What you need to do –
With pictures omitted, restate the data word for word.

(Plain-text document sources)
-- -- --
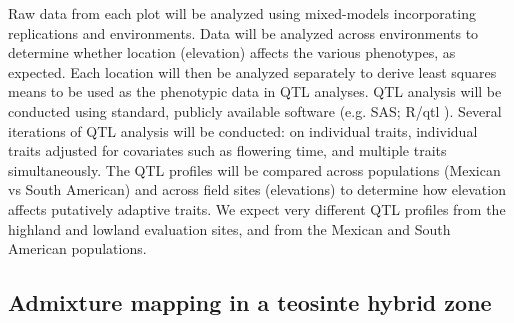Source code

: Raw data from each plot will be analyzed using mixed-models incorporating replications and environments.  Data will be analyzed across environments to determine whether location (elevation) affects the various phenotypes, as expected.  Each location will then be analyzed separately to derive least squares means to be used as the phenotypic data in QTL analyses.  QTL analysis will be conducted using standard, publicly available software (e.g. SAS; R/qtl \citealp{Broman2003a}).  Several iterations of QTL analysis will be conducted: on individual traits, individual traits adjusted for covariates such as flowering time, and multiple traits simultaneously.  The QTL profiles will be compared across populations (Mexican vs South American) and across field sites (elevations) to determine how elevation affects putatively adaptive traits.  We expect very different QTL profiles from the highland and lowland evaluation sites, and from the Mexican and South American populations.


\subsection{Admixture mapping in a teosinte hybrid zone}



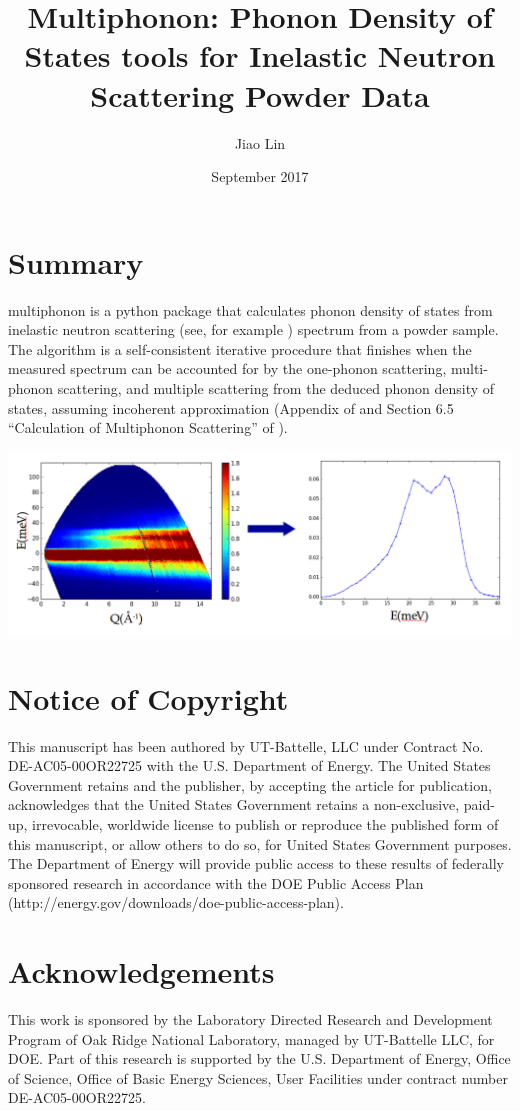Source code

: \documentclass{article}
\title{Multiphonon: Phonon Density of States tools for Inelastic Neutron Scattering Powder Data}
\author[1]{Jiao Lin}
\affil[1]{Neutron Data Analysis and Visualization Division, Oak Ridge National Lab}
\date{September 2017}
\begin{document}
\maketitle

\section{Summary}\label{summary}

multiphonon is a python package that calculates phonon density of states
from inelastic neutron scattering (see, for example \cite{FultzINSbook})
spectrum from a powder sample. The algorithm is a self-consistent
iterative procedure that finishes when
the measured spectrum can be accounted for by
the one-phonon scattering, multi-phonon scattering, and multiple
scattering from the deduced phonon density of states, assuming
incoherent approximation (Appendix of \cite{KreschNickel2007} and
Section 6.5 ``Calculation of Multiphonon Scattering'' of
\cite{FultzINSbook}).

\includegraphics[scale=0.25]{sqe2dos}


\section{Notice of Copyright}\label{notice-of-copyright}

This manuscript has been authored by UT-Battelle, LLC under Contract No.
DE-AC05-00OR22725 with the U.S. Department of Energy. The United States
Government retains and the publisher, by accepting the article for
publication, acknowledges that the United States Government retains a
non-exclusive, paid-up, irrevocable, worldwide license to publish or
reproduce the published form of this manuscript, or allow others to do
so, for United States Government purposes. The Department of Energy will
provide public access to these results of federally sponsored research
in accordance with the DOE Public Access Plan
(http://energy.gov/downloads/doe-public-access-plan).

\section{Acknowledgements}\label{acknowledgements}

This work is sponsored by the Laboratory Directed Research and
Development Program of Oak Ridge National Laboratory, managed by
UT-Battelle LLC, for DOE. Part of this research is supported by the U.S.
Department of Energy, Office of Science, Office of Basic Energy
Sciences, User Facilities under contract number DE-AC05-00OR22725.





\end{document}
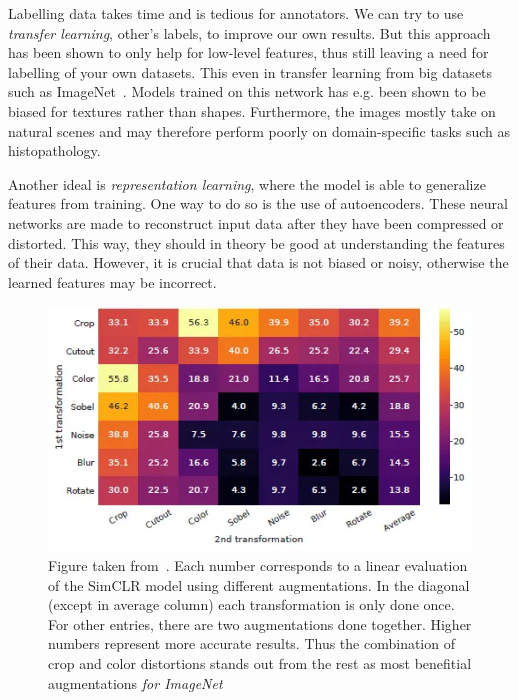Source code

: \documentclass[10pt,twocolumn,letterpaper]{article}
\begin{document}
Labelling data takes time and is tedious for annotators. We can try to use \textit{transfer learning}, other's labels, to improve our own results. But this approach has been shown to only help for low-level features, thus still leaving a need for labelling of your own datasets. This even in transfer learning from big datasets such as ImageNet~\cite{imageNet}. Models trained on this network has e.g. been shown to be biased for textures rather than shapes. Furthermore, the images mostly take on natural scenes and may therefore perform poorly on domain-specific tasks such as histopathology.

Another ideal is \textit{representation learning}, where the model is able to generalize features from training. One way to do so is the use of autoencoders. These neural networks are made to reconstruct input data after they have been compressed or distorted. This way, they should in theory be good at understanding the features of their data. However, it is crucial that data is not biased or noisy, otherwise the learned features may be incorrect.

\begin{figure}\label{fig:simCLR}
  \includegraphics[scale=.5]{simCLR.png}
  \caption{Figure taken from~\cite{simCLR}. Each number corresponds to a linear evaluation of the SimCLR model using different augmentations. In the diagonal (except in average column) each transformation is only done once. For other entries, there are two augmentations done together. Higher numbers represent more accurate results. Thus the combination of crop and color distortions stands out from the rest as most benefitial augmentations \textit{for ImageNet}}
\end{figure}
\end{document}
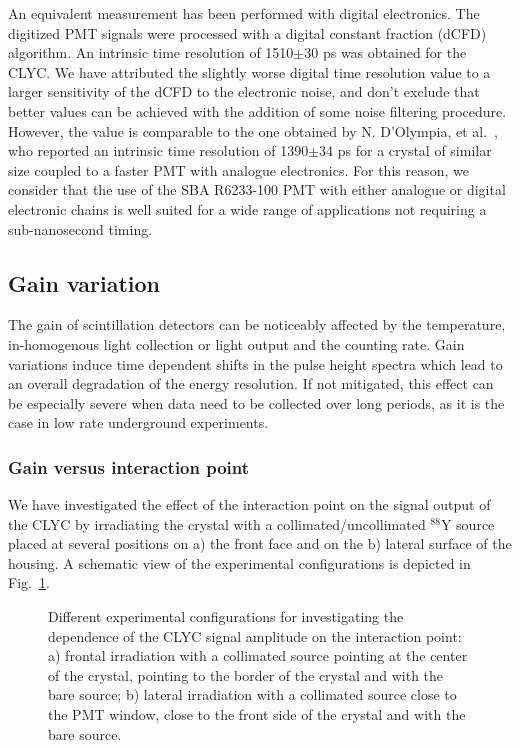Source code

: \documentclass[review,number,sort&compress]{elsarticle}
\begin{document}
An equivalent measurement has been performed with digital electronics. The digitized PMT signals were processed with a digital constant fraction (dCFD) algorithm. An intrinsic time resolution of 1510$\pm$30 ps was obtained for the CLYC. We have attributed the slightly worse digital time resolution value to a larger sensitivity of the dCFD to the electronic noise, and don't exclude that better values can be achieved with the addition of some noise filtering procedure. However, the value is comparable to the one obtained by N. D'Olympia, et al.~\cite{Oly2}, who reported an intrinsic time resolution of 1390$\pm$34 ps for a crystal of similar size coupled to a faster PMT with analogue electronics. For this reason, we consider that the use of the SBA R6233-100 PMT with either analogue or digital electronic chains is well suited for a wide range of applications not requiring a sub-nanosecond timing.
 

\subsection{Gain variation}

The gain of scintillation detectors can be noticeably affected by the temperature, in-homogenous light collection or light output and the counting rate. Gain variations induce time dependent shifts in the pulse height spectra which lead to an overall degradation of the energy resolution. If not mitigated, this effect can be especially severe when data need to be collected over long periods, as it is the case in low rate underground experiments. 

\subsubsection*{Gain versus interaction point}

We have investigated the effect of the interaction point on the signal output of the CLYC by irradiating the crystal with a collimated/uncollimated $^{88}$Y source placed at several positions on a) the front face and on the b) lateral surface of the housing. A schematic view of the experimental configurations is depicted in Fig.~\ref{irradiation}. 


\begin{figure}[h!]
\centering
{}\label{frontal_irradiation}
\label{lateral_irradiation}
\caption{Different experimental configurations for investigating the dependence of the CLYC signal amplitude on the interaction point: a) frontal irradiation with a collimated source pointing at the center of the crystal, pointing to the border of the crystal and with the bare source; b) lateral irradiation with a collimated source close to the PMT window, close to the front side of the crystal and with the bare source.}
\label{irradiation}
\end{figure}
\end{document}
-- -- --
Answer for this exercise –
Source code

: Raw data from each plot will be analyzed using mixed-models incorporating replications and environments.  Data will be analyzed across environments to determine whether location (elevation) affects the various phenotypes, as expected.  Each location will then be analyzed separately to derive least squares means to be used as the phenotypic data in QTL analyses.  QTL analysis will be conducted using standard, publicly available software (e.g. SAS; R/qtl \citealp{Broman2003a}).  Several iterations of QTL analysis will be conducted: on individual traits, individual traits adjusted for covariates such as flowering time, and multiple traits simultaneously.  The QTL profiles will be compared across populations (Mexican vs South American) and across field sites (elevations) to determine how elevation affects putatively adaptive traits.  We expect very different QTL profiles from the highland and lowland evaluation sites, and from the Mexican and South American populations.


\subsection{Admixture mapping in a teosinte hybrid zone}



Source code

: \documentclass{article}
\title{Multiphonon: Phonon Density of States tools for Inelastic Neutron Scattering Powder Data}
\author[1]{Jiao Lin}
\affil[1]{Neutron Data Analysis and Visualization Division, Oak Ridge National Lab}
\date{September 2017}
\begin{document}
\maketitle

\section{Summary}\label{summary}

multiphonon is a python package that calculates phonon density of states
from inelastic neutron scattering (see, for example \cite{FultzINSbook})
spectrum from a powder sample. The algorithm is a self-consistent
iterative procedure that finishes when
the measured spectrum can be accounted for by
the one-phonon scattering, multi-phonon scattering, and multiple
scattering from the deduced phonon density of states, assuming
incoherent approximation (Appendix of \cite{KreschNickel2007} and
Section 6.5 ``Calculation of Multiphonon Scattering'' of
\cite{FultzINSbook}).

\includegraphics[scale=0.25]{sqe2dos}


\section{Notice of Copyright}\label{notice-of-copyright}

This manuscript has been authored by UT-Battelle, LLC under Contract No.
DE-AC05-00OR22725 with the U.S. Department of Energy. The United States
Government retains and the publisher, by accepting the article for
publication, acknowledges that the United States Government retains a
non-exclusive, paid-up, irrevocable, worldwide license to publish or
reproduce the published form of this manuscript, or allow others to do
so, for United States Government purposes. The Department of Energy will
provide public access to these results of federally sponsored research
in accordance with the DOE Public Access Plan
(http://energy.gov/downloads/doe-public-access-plan).

\section{Acknowledgements}\label{acknowledgements}

This work is sponsored by the Laboratory Directed Research and
Development Program of Oak Ridge National Laboratory, managed by
UT-Battelle LLC, for DOE. Part of this research is supported by the U.S.
Department of Energy, Office of Science, Office of Basic Energy
Sciences, User Facilities under contract number DE-AC05-00OR22725.





\end{document}
Source code

: \documentclass[10pt,twocolumn,letterpaper]{article}
\begin{document}
Labelling data takes time and is tedious for annotators. We can try to use \textit{transfer learning}, other's labels, to improve our own results. But this approach has been shown to only help for low-level features, thus still leaving a need for labelling of your own datasets. This even in transfer learning from big datasets such as ImageNet~\cite{imageNet}. Models trained on this network has e.g. been shown to be biased for textures rather than shapes. Furthermore, the images mostly take on natural scenes and may therefore perform poorly on domain-specific tasks such as histopathology.

Another ideal is \textit{representation learning}, where the model is able to generalize features from training. One way to do so is the use of autoencoders. These neural networks are made to reconstruct input data after they have been compressed or distorted. This way, they should in theory be good at understanding the features of their data. However, it is crucial that data is not biased or noisy, otherwise the learned features may be incorrect.

\begin{figure}\label{fig:simCLR}
  \includegraphics[scale=.5]{simCLR.png}
  \caption{Figure taken from~\cite{simCLR}. Each number corresponds to a linear evaluation of the SimCLR model using different augmentations. In the diagonal (except in average column) each transformation is only done once. For other entries, there are two augmentations done together. Higher numbers represent more accurate results. Thus the combination of crop and color distortions stands out from the rest as most benefitial augmentations \textit{for ImageNet}}
\end{figure}
\end{document}
Source code

: \documentclass[review,number,sort&compress]{elsarticle}
\begin{document}
An equivalent measurement has been performed with digital electronics. The digitized PMT signals were processed with a digital constant fraction (dCFD) algorithm. An intrinsic time resolution of 1510$\pm$30 ps was obtained for the CLYC. We have attributed the slightly worse digital time resolution value to a larger sensitivity of the dCFD to the electronic noise, and don't exclude that better values can be achieved with the addition of some noise filtering procedure. However, the value is comparable to the one obtained by N. D'Olympia, et al.~\cite{Oly2}, who reported an intrinsic time resolution of 1390$\pm$34 ps for a crystal of similar size coupled to a faster PMT with analogue electronics. For this reason, we consider that the use of the SBA R6233-100 PMT with either analogue or digital electronic chains is well suited for a wide range of applications not requiring a sub-nanosecond timing.
 

\subsection{Gain variation}

The gain of scintillation detectors can be noticeably affected by the temperature, in-homogenous light collection or light output and the counting rate. Gain variations induce time dependent shifts in the pulse height spectra which lead to an overall degradation of the energy resolution. If not mitigated, this effect can be especially severe when data need to be collected over long periods, as it is the case in low rate underground experiments. 

\subsubsection*{Gain versus interaction point}

We have investigated the effect of the interaction point on the signal output of the CLYC by irradiating the crystal with a collimated/uncollimated $^{88}$Y source placed at several positions on a) the front face and on the b) lateral surface of the housing. A schematic view of the experimental configurations is depicted in Fig.~\ref{irradiation}. 


\begin{figure}[h!]
\centering
{}\label{frontal_irradiation}
\label{lateral_irradiation}
\caption{Different experimental configurations for investigating the dependence of the CLYC signal amplitude on the interaction point: a) frontal irradiation with a collimated source pointing at the center of the crystal, pointing to the border of the crystal and with the bare source; b) lateral irradiation with a collimated source close to the PMT window, close to the front side of the crystal and with the bare source.}
\label{irradiation}
\end{figure}
\end{document}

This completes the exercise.